Migration is not something you need to know how to do unless you plan to do it over and over, like we do. Why spend time learning how to do something so complicated, especially when it’s so difficult to get right? We’ve seen many weak Office 365 implementations because smart people go it alone without having the necessary experience.
For example, associations that migrate email by themselves typically don't take full advantage of Office 365’s email capabilities. Or, they find themselves in a worse position than before because they didn’t handle the migration correctly.
You know what they say: proper planning prevents poor performance. Public folder migrations require lots of planning and experience. For example, you must:
- Fully document your network files and email access, and make the proper configurations.
- Follow the correct process to decommission the existing mail environment, because if it’s not handled correctly you’ll end up with unintended (and unwelcome) consequences.
- Identify integrations with the existing system. Does your AMS send emails using your mail server? Does your scanner save to network drive?
A seasoned consultant will identify the numerous issues that may come up during (and after) migration and address them proactively. If everything is done correctly, downtime during migration is measured in minutes and nightmares are prevented.
You must have a plan for training—one that’s tailored to your organization. System administrators will need training not on migration, but on managing your system after migration. They have to know how to develop policies and procedures for using the system.
Staff will need to learn how to use the different tools in Office 365. Don’t forget remote workers—they will also need training on how to use 365 products. If you’re introducing new products to your staff, training is a good way to improve user acceptance and gives you an opportunity to communicate the expected value of these new products.

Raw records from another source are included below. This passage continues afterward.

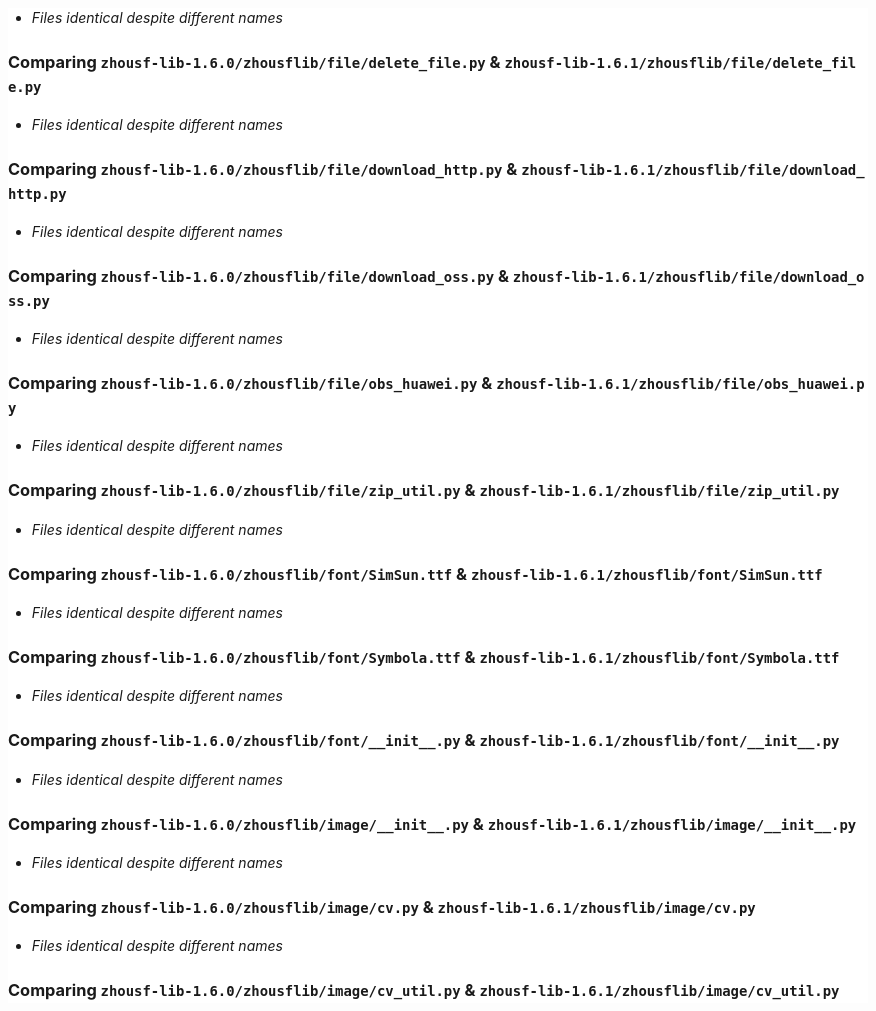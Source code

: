  * *Files identical despite different names*

### Comparing `zhousf-lib-1.6.0/zhousflib/file/delete_file.py` & `zhousf-lib-1.6.1/zhousflib/file/delete_file.py`

 * *Files identical despite different names*

### Comparing `zhousf-lib-1.6.0/zhousflib/file/download_http.py` & `zhousf-lib-1.6.1/zhousflib/file/download_http.py`

 * *Files identical despite different names*

### Comparing `zhousf-lib-1.6.0/zhousflib/file/download_oss.py` & `zhousf-lib-1.6.1/zhousflib/file/download_oss.py`

 * *Files identical despite different names*

### Comparing `zhousf-lib-1.6.0/zhousflib/file/obs_huawei.py` & `zhousf-lib-1.6.1/zhousflib/file/obs_huawei.py`

 * *Files identical despite different names*

### Comparing `zhousf-lib-1.6.0/zhousflib/file/zip_util.py` & `zhousf-lib-1.6.1/zhousflib/file/zip_util.py`

 * *Files identical despite different names*

### Comparing `zhousf-lib-1.6.0/zhousflib/font/SimSun.ttf` & `zhousf-lib-1.6.1/zhousflib/font/SimSun.ttf`

 * *Files identical despite different names*

### Comparing `zhousf-lib-1.6.0/zhousflib/font/Symbola.ttf` & `zhousf-lib-1.6.1/zhousflib/font/Symbola.ttf`

 * *Files identical despite different names*

### Comparing `zhousf-lib-1.6.0/zhousflib/font/__init__.py` & `zhousf-lib-1.6.1/zhousflib/font/__init__.py`

 * *Files identical despite different names*

### Comparing `zhousf-lib-1.6.0/zhousflib/image/__init__.py` & `zhousf-lib-1.6.1/zhousflib/image/__init__.py`

 * *Files identical despite different names*

### Comparing `zhousf-lib-1.6.0/zhousflib/image/cv.py` & `zhousf-lib-1.6.1/zhousflib/image/cv.py`

 * *Files identical despite different names*

### Comparing `zhousf-lib-1.6.0/zhousflib/image/cv_util.py` & `zhousf-lib-1.6.1/zhousflib/image/cv_util.py`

Finally, let’s talk briefly about administration. In short, instead of managing Office 365 on their own, many associations partner with a Managed Service Provider that has expertise in Office 365 and/or with a firm that has expertise in a particular product, like SharePoint.
If you’re looking closely at Office 365, you have to know which components to implement and how those components will work (or not) for your organization. It’s both a requirements project and a product selection project—in other words, a product fit analysis project. If you want to make sure you do select the right 365 products and implement them successfully, we’ll say it again: bring in a team to help.